## Work request
Pick out the lines below that contain the string "desktop" and copy them all.

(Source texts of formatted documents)
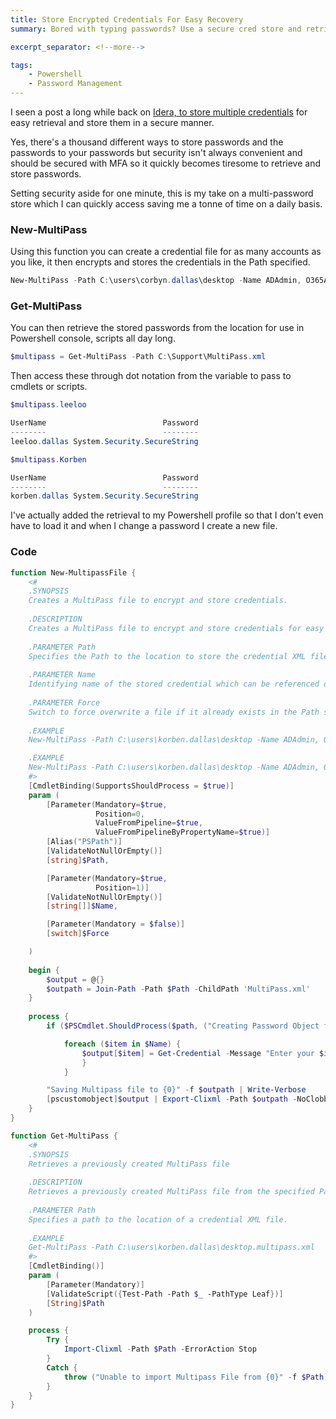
 ```yaml
---
title: Store Encrypted Credentials For Easy Recovery
summary: Bored with typing passwords? Use a secure cred store and retrieve them easily.

excerpt_separator: <!--more-->

tags:
    - Powershell
    - Password Management
---
```


I seen a post a long while back on [Idera, to store multiple credentials](http://community.idera.com/powershell/powertips/b/tips/posts/multipass-securely-storing-multiple-credentials) for easy retrieval and store them in a secure manner.

Yes, there's a thousand different ways to store passwords and the passwords to your passwords but security isn't always convenient and should be secured with MFA so it quickly becomes tiresome to retrieve and store passwords.

Setting security aside for one minute, this is my take on a multi-password store which I can quickly access saving me a tonne of time on a daily basis.

<!--more-->

### New-MultiPass

Using this function you can create a credential file for as many accounts as you like, it then encrypts and stores the credentials in the Path specified.

```powershell
New-MultiPass -Path C:\users\corbyn.dallas\desktop -Name ADAdmin, O365Admin, Other
```

### Get-MultiPass

You can then retrieve the stored passwords from the location for use in Powershell console, scripts all day long.

```powershell
$multipass = Get-MultiPass -Path C:\Support\MultiPass.xml
```
Then access these through dot notation from the variable to pass to cmdlets or scripts.

```powershell
$multipass.leeloo

UserName                          Password
--------                          --------
leeloo.dallas System.Security.SecureString
```

```powershell
$multipass.Korben

UserName                          Password
--------                          --------
korben.dallas System.Security.SecureString
```

I've actually added the retrieval to my Powershell profile so that I don't even have to load it and when I change a password I create a new file.


### Code

```powershell
function New-MultipassFile {
    <#
    .SYNOPSIS
    Creates a MultiPass file to encrypt and store credentials.
    
    .DESCRIPTION
    Creates a MultiPass file to encrypt and store credentials for easy retrieval using Get-MultiPass.
    
    .PARAMETER Path
    Specifies the Path to the location to store the credential XML file.
    
    .PARAMETER Name
    Identifying name of the stored credential which can be referenced during retrieval.
    
    .PARAMETER Force
    Switch to force overwrite a file if it already exists in the Path specified.
    
    .EXAMPLE
    New-MultiPass -Path C:\users\korben.dallas\desktop -Name ADAdmin, O365Admin, Other

    .EXAMPLE
    New-MultiPass -Path C:\users\korben.dallas\desktop -Name ADAdmin, O365Admin, Other -Force
    #>
    [CmdletBinding(SupportsShouldProcess = $true)]
    param (
        [Parameter(Mandatory=$true,
                   Position=0,
                   ValueFromPipeline=$true,
                   ValueFromPipelineByPropertyName=$true)]
        [Alias("PSPath")]
        [ValidateNotNullOrEmpty()]
        [string]$Path,

        [Parameter(Mandatory=$true,
                   Position=1)]
        [ValidateNotNullOrEmpty()]
        [string[]]$Name,

        [Parameter(Mandatory = $false)]
        [switch]$Force

    )
    
    begin {
        $output = @{}
        $outpath = Join-Path -Path $Path -ChildPath 'MultiPass.xml'
    }
    
    process {
        if ($PSCmdlet.ShouldProcess($path, ("Creating Password Object for $Environment"))) {

            foreach ($item in $Name) {
                $output[$item] = Get-Credential -Message "Enter your $item Password"
                }
            }

        "Saving Multipass file to {0}" -f $outpath | Write-Verbose
        [pscustomobject]$output | Export-Clixml -Path $outpath -NoClobber:$(-not $Force)
    }
}

function Get-MultiPass {
    <#
    .SYNOPSIS
    Retrieves a previously created MultiPass file
    
    .DESCRIPTION
    Retrieves a previously created MultiPass file from the specified Path
    
    .PARAMETER Path
    Specifies a path to the location of a credential XML file.
    
    .EXAMPLE
    Get-MultiPass -Path C:\users\korben.dallas\desktop.multipass.xml
    #>
    [CmdletBinding()]
    param (
        [Parameter(Mandatory)]
        [ValidateScript({Test-Path -Path $_ -PathType Leaf})]
        [String]$Path
    )

    process {
        Try {
            Import-Clixml -Path $Path -ErrorAction Stop
        }
        Catch {
            throw ("Unable to import Multipass File from {0}" -f $Path)
        }
    }
}

```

## Solution
New-MultiPass -Path C:\users\corbyn.dallas\desktop -Name ADAdmin, O365Admin, Other
    New-MultiPass -Path C:\users\korben.dallas\desktop -Name ADAdmin, O365Admin, Other
    New-MultiPass -Path C:\users\korben.dallas\desktop -Name ADAdmin, O365Admin, Other -Force
    Get-MultiPass -Path C:\users\korben.dallas\desktop.multipass.xml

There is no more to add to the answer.